(INPUT DATA)
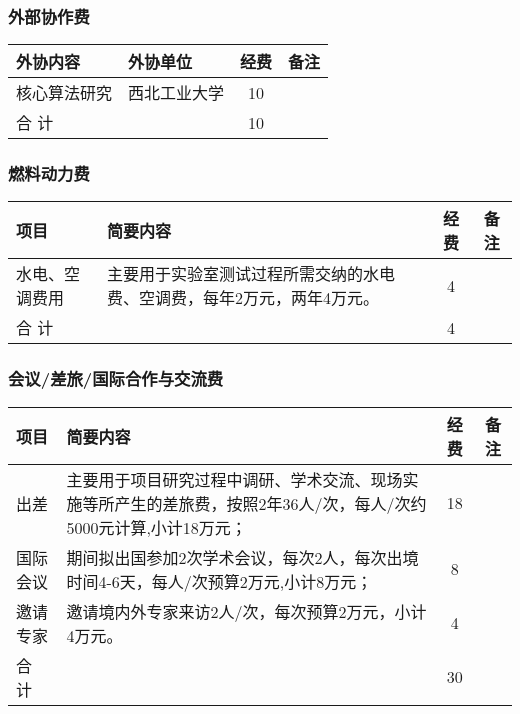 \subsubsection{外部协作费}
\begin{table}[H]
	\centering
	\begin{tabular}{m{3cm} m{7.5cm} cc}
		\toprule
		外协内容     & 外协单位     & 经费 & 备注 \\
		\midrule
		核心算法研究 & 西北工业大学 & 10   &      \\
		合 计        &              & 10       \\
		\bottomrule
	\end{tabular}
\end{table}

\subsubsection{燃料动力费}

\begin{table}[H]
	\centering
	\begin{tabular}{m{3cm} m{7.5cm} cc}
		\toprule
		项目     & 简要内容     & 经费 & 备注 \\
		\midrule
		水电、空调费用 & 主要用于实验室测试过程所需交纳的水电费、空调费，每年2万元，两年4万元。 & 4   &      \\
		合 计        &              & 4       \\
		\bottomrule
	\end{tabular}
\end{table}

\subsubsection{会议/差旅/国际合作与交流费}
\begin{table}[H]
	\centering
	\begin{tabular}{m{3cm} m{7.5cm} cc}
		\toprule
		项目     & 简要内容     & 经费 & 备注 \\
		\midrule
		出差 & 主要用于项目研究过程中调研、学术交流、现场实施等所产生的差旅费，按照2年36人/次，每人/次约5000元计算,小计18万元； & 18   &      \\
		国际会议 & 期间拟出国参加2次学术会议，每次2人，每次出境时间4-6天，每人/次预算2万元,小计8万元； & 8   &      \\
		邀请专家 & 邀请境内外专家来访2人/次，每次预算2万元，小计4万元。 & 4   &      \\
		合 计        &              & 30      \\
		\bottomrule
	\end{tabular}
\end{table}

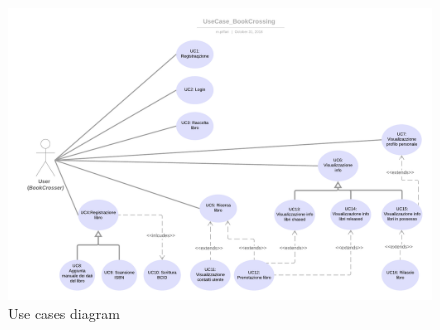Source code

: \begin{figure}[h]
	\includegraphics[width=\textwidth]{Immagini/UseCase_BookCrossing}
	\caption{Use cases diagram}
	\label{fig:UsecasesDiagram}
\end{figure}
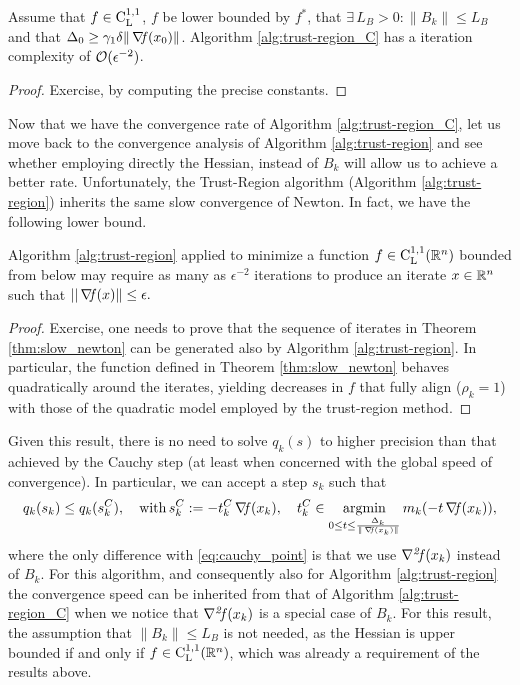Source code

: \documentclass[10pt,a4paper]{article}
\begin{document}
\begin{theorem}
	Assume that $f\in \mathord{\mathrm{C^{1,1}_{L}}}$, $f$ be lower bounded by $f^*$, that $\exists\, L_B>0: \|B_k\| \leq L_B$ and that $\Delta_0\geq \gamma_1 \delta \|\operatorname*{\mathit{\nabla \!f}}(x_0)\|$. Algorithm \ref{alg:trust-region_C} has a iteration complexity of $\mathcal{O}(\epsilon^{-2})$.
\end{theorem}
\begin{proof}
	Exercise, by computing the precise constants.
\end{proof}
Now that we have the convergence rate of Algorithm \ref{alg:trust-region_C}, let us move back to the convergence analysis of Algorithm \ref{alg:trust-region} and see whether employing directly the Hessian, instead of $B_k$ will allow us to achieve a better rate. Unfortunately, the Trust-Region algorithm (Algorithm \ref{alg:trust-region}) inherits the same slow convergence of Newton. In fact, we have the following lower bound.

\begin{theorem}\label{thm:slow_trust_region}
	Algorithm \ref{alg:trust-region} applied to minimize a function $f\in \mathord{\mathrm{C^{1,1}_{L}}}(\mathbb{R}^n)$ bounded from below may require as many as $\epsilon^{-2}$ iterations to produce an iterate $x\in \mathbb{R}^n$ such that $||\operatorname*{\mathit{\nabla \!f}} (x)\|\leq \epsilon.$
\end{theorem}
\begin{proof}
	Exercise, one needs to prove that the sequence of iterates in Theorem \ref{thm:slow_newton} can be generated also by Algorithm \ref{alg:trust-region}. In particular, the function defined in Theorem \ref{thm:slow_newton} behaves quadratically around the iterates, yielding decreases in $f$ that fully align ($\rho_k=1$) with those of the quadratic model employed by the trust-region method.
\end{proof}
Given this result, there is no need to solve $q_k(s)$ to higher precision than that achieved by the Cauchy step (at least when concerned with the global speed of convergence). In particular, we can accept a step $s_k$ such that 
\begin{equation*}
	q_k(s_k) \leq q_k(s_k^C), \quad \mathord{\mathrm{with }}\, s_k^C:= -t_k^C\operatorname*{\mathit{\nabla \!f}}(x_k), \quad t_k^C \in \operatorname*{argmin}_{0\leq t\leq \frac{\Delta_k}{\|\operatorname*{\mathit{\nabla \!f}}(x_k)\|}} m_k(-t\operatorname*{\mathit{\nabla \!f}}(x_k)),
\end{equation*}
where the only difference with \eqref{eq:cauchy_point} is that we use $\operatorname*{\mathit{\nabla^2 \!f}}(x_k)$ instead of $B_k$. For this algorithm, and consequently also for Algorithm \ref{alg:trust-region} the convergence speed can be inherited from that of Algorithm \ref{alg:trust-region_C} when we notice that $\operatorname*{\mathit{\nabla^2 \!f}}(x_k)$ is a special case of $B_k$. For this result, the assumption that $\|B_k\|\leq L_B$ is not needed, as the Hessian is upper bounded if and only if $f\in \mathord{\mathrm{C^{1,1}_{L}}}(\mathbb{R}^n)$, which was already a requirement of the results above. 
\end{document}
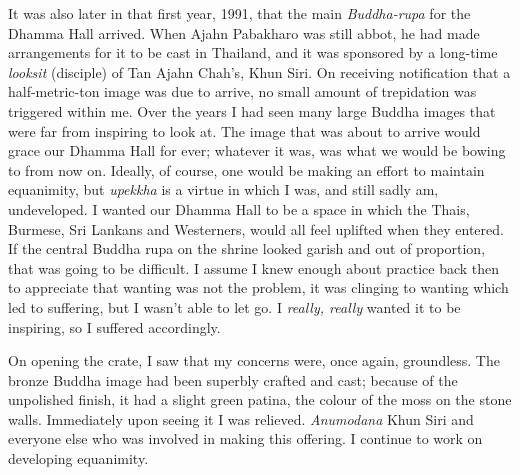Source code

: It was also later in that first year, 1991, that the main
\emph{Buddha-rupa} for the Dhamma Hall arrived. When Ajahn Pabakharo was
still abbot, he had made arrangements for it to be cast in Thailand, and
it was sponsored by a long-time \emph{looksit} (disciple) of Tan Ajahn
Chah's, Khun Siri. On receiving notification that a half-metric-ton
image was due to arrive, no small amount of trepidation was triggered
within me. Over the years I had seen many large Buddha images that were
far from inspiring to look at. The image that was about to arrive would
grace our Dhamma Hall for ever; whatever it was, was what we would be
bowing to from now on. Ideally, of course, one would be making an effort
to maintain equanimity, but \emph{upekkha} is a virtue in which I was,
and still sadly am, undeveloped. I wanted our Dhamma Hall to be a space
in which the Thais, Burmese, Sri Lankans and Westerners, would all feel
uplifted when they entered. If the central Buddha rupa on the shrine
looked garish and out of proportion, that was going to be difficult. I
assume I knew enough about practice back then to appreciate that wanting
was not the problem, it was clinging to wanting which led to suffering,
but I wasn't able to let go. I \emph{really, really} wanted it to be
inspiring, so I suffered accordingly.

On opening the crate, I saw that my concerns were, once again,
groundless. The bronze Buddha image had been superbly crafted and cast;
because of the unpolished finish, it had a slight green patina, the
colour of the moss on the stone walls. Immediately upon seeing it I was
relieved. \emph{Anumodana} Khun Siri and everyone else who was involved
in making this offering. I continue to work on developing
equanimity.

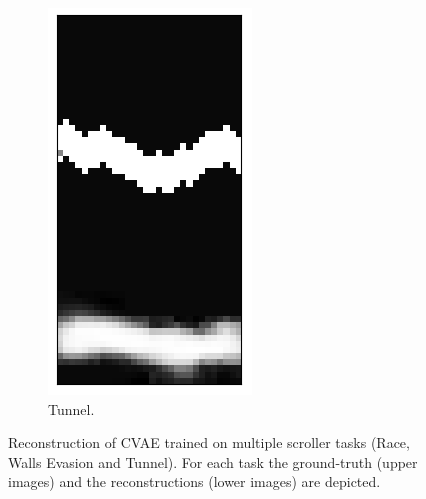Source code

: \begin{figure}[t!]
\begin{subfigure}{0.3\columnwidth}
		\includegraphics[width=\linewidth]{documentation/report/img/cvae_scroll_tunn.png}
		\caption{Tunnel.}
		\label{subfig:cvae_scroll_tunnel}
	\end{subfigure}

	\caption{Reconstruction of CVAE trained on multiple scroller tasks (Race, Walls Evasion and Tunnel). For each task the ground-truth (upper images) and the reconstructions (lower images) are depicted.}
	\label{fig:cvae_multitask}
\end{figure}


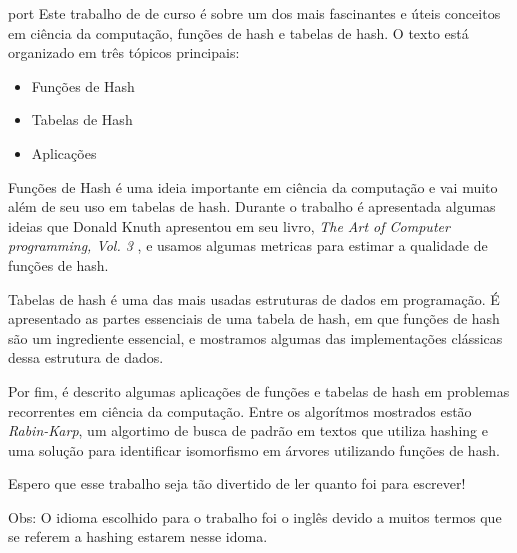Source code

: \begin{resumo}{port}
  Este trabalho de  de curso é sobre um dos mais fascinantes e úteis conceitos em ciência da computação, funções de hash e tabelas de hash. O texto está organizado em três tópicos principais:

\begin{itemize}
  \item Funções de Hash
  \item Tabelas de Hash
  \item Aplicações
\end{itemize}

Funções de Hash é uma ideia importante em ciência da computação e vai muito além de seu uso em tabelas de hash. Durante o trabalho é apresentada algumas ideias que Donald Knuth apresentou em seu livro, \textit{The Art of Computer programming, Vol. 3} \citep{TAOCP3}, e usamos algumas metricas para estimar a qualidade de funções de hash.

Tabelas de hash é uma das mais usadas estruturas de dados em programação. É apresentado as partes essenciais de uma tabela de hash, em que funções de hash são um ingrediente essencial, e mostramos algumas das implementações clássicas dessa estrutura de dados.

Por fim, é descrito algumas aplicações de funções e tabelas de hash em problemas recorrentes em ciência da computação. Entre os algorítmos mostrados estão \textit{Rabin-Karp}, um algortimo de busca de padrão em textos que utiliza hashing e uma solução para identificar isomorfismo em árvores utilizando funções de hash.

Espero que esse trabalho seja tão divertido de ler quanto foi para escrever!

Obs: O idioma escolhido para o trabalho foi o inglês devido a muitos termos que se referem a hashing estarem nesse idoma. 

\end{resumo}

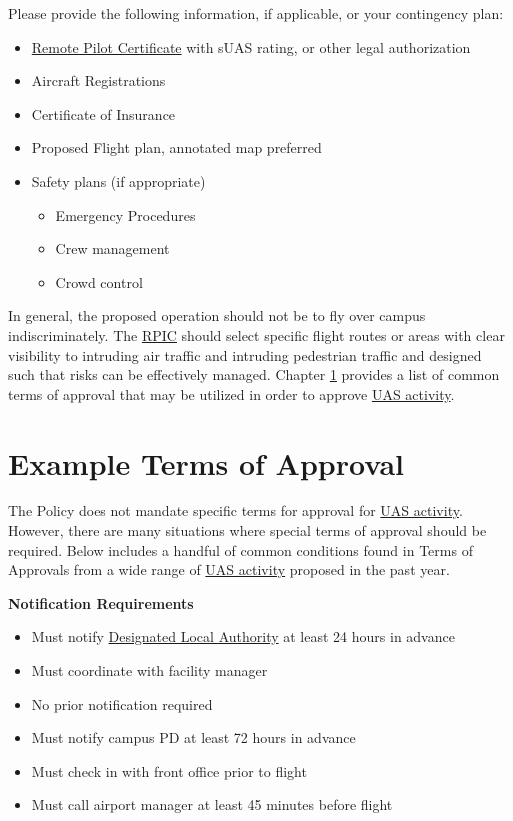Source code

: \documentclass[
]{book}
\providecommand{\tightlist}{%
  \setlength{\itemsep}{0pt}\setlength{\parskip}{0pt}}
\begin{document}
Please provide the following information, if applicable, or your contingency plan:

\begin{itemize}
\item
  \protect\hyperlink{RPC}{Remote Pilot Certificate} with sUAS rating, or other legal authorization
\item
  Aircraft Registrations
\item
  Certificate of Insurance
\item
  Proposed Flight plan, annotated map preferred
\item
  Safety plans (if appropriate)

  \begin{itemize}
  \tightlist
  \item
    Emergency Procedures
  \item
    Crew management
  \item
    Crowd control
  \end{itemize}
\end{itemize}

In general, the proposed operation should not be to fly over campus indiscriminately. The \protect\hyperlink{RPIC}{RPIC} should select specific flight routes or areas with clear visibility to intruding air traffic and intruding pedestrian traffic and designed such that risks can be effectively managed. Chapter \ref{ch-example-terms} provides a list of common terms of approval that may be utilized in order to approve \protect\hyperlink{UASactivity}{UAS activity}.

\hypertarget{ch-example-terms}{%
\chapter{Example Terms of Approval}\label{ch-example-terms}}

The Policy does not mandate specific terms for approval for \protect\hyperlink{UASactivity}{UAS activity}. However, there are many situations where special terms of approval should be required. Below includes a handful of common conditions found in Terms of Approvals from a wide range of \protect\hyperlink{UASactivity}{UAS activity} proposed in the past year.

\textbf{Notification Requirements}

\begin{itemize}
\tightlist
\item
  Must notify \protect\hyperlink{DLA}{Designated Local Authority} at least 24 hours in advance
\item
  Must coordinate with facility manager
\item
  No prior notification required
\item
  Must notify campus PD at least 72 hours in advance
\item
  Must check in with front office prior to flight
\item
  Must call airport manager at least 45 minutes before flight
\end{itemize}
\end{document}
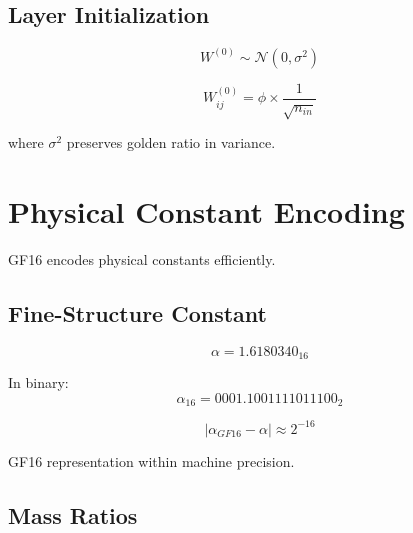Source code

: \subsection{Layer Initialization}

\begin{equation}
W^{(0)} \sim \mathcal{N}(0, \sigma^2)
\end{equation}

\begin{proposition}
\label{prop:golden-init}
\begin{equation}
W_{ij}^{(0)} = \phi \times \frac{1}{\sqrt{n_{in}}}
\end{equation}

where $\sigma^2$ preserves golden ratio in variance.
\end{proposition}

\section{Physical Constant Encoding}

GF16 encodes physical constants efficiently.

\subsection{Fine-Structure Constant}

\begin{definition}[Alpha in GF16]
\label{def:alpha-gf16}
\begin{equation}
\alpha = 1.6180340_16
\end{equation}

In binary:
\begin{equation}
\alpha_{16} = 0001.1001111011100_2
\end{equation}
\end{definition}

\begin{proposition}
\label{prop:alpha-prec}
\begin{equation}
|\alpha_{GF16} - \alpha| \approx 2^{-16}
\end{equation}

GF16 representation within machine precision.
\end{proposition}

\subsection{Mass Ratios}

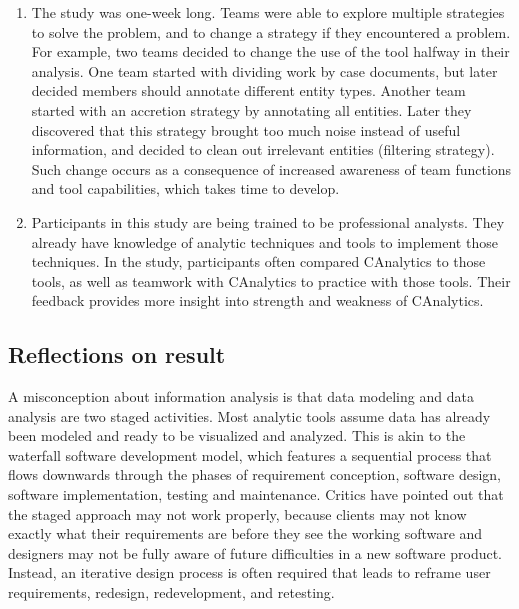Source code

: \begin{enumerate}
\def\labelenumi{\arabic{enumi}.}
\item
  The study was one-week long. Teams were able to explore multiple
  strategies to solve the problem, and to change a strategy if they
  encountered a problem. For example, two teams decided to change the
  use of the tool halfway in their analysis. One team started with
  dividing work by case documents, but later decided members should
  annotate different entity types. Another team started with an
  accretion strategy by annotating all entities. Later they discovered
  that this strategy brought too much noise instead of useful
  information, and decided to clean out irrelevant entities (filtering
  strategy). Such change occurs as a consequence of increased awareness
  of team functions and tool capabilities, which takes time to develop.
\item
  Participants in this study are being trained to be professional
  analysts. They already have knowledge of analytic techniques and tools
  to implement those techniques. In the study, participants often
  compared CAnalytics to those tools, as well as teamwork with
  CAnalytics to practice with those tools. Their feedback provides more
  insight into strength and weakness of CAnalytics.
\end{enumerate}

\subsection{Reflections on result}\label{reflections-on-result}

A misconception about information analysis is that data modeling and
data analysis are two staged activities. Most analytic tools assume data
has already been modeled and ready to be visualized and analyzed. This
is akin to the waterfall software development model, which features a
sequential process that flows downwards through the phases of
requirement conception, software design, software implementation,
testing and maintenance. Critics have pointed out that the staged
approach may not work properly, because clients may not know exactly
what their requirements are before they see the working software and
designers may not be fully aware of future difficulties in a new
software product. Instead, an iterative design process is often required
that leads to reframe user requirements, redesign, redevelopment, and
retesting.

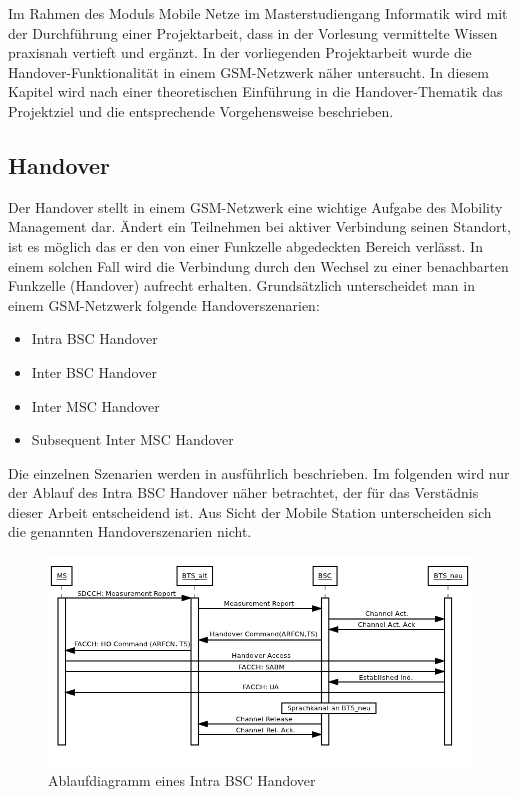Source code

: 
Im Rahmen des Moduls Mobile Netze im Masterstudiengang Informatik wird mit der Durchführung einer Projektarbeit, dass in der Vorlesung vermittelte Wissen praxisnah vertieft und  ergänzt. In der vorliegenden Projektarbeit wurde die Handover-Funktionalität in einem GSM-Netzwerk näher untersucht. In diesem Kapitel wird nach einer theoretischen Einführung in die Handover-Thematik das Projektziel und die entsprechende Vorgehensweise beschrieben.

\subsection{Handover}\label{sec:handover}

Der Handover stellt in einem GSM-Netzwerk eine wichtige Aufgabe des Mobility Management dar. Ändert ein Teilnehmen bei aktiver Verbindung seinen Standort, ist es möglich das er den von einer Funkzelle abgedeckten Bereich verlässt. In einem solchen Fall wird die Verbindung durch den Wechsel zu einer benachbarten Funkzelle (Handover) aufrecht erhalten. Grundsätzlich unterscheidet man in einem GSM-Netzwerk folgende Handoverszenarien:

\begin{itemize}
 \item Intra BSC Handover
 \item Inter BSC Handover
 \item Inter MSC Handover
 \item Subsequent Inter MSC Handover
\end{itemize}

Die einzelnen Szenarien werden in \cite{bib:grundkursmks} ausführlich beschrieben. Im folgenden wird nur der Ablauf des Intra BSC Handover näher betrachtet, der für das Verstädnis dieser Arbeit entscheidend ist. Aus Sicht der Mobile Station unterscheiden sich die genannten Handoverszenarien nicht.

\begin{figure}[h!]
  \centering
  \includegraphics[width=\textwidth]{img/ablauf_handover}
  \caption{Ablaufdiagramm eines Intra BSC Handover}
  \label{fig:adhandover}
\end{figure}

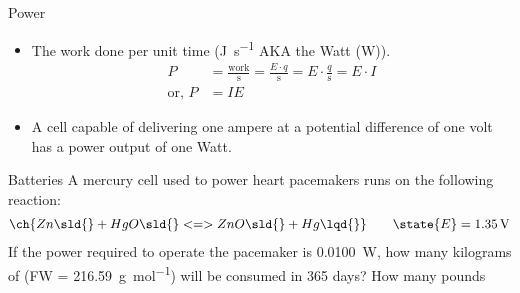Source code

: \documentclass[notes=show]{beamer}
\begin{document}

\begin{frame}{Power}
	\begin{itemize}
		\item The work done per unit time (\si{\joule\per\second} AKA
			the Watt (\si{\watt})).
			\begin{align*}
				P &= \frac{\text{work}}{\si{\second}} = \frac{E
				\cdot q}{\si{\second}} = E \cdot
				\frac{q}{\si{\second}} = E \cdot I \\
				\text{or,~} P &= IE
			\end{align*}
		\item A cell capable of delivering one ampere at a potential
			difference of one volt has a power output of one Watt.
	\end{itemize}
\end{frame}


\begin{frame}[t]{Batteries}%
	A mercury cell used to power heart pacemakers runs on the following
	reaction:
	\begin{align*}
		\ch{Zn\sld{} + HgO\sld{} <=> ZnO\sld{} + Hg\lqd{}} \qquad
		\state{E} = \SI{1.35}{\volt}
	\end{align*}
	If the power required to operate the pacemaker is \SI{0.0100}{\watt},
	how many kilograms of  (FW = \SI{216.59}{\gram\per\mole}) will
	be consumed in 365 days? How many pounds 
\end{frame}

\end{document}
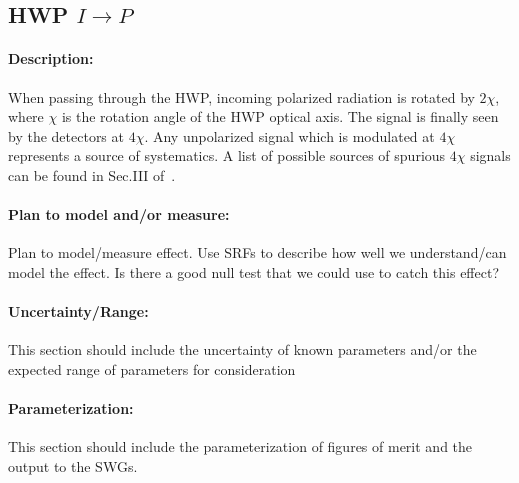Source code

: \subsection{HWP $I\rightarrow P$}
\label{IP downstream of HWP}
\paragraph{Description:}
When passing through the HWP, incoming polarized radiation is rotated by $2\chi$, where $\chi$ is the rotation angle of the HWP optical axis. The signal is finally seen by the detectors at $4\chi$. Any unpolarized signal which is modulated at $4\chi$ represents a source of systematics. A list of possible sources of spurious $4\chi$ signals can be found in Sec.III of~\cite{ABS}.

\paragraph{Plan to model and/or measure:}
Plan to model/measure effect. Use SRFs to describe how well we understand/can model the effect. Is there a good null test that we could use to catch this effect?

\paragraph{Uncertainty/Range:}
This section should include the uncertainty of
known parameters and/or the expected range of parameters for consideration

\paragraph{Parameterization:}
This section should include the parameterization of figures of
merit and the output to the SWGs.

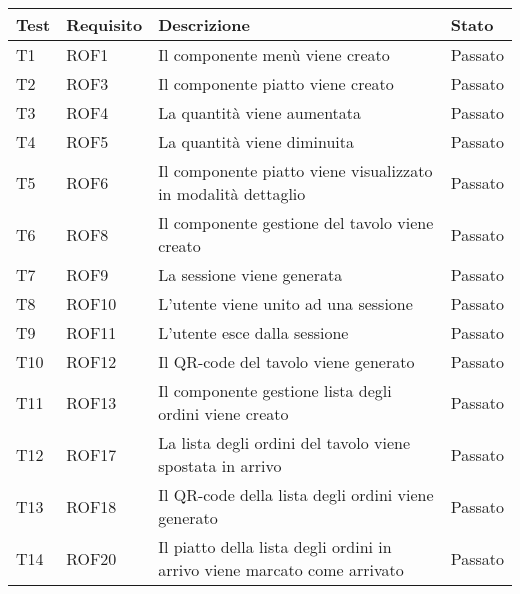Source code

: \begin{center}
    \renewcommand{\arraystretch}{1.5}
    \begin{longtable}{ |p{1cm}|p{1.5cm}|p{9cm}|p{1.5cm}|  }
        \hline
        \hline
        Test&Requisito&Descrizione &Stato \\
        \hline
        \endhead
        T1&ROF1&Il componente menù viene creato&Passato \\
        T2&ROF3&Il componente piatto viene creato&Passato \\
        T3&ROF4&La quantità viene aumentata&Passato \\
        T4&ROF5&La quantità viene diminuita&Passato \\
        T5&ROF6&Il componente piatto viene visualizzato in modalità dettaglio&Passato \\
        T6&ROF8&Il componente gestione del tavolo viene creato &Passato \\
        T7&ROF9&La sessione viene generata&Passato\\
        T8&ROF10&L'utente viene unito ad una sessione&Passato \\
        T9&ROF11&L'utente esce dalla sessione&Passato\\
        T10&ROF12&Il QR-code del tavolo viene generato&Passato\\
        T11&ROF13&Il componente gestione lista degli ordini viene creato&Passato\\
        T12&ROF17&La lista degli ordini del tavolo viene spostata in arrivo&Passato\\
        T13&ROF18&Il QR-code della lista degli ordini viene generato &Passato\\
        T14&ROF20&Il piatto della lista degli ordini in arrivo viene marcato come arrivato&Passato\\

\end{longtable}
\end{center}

(WHAT THE TASK REQUIRES) Up to and including the line containing "国际会议 & 期间拟出国参加2次学术会议，每次2人，每次出境时间4-6天，每人/次预算2万元,小计8万元；", quote each line of the entries above from the very first, please, exactly and without images.

(WRITTEN RESPONSE)
 \subsubsection{外部协作费}
\begin{table}[H]
	\centering
	\begin{tabular}{m{3cm} m{7.5cm} cc}
		\toprule
		外协内容     & 外协单位     & 经费 & 备注 \\
		\midrule
		核心算法研究 & 西北工业大学 & 10   &      \\
		合 计        &              & 10       \\
		\bottomrule
	\end{tabular}
\end{table}

\subsubsection{燃料动力费}

\begin{table}[H]
	\centering
	\begin{tabular}{m{3cm} m{7.5cm} cc}
		\toprule
		项目     & 简要内容     & 经费 & 备注 \\
		\midrule
		水电、空调费用 & 主要用于实验室测试过程所需交纳的水电费、空调费，每年2万元，两年4万元。 & 4   &      \\
		合 计        &              & 4       \\
		\bottomrule
	\end{tabular}
\end{table}

\subsubsection{会议/差旅/国际合作与交流费}
\begin{table}[H]
	\centering
	\begin{tabular}{m{3cm} m{7.5cm} cc}
		\toprule
		项目     & 简要内容     & 经费 & 备注 \\
		\midrule
		出差 & 主要用于项目研究过程中调研、学术交流、现场实施等所产生的差旅费，按照2年36人/次，每人/次约5000元计算,小计18万元； & 18   &      \\
		国际会议 & 期间拟出国参加2次学术会议，每次2人，每次出境时间4-6天，每人/次预算2万元,小计8万元； & 8   &      \\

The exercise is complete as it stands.